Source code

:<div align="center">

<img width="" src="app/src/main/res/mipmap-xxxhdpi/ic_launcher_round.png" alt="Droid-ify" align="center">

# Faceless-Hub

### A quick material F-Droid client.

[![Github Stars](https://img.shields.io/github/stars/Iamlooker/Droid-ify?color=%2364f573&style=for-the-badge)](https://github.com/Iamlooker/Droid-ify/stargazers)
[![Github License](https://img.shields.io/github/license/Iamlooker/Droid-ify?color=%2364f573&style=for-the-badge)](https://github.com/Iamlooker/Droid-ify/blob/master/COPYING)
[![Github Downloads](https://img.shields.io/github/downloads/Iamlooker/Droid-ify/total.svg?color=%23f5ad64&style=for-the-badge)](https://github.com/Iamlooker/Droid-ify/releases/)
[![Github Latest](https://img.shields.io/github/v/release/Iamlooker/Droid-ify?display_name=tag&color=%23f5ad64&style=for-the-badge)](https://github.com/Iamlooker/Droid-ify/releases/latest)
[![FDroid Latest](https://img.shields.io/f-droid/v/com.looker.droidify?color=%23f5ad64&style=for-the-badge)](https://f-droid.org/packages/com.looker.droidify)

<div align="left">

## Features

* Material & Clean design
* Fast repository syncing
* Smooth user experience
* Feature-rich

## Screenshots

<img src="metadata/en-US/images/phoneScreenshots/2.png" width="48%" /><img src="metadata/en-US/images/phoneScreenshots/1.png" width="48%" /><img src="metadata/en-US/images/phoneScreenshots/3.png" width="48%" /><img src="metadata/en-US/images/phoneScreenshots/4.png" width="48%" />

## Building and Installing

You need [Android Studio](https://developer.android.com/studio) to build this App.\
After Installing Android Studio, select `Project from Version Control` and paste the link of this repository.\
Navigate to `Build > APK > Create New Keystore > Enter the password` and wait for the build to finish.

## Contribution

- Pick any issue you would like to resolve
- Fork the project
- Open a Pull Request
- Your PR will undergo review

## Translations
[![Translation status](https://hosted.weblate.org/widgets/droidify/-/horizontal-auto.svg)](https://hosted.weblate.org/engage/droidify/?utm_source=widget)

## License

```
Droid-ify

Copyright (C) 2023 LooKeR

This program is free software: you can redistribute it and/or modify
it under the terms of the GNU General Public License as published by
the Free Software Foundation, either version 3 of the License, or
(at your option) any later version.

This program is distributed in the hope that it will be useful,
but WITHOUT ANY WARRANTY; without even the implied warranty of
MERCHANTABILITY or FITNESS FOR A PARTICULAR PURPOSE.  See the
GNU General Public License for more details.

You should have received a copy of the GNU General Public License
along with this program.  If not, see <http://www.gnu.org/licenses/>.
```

--------------------

PROBLEM TO WORK ON:
Check each line of the records for the word "program", then state how many lines have it, as a number only.

TASK ANSWER:
3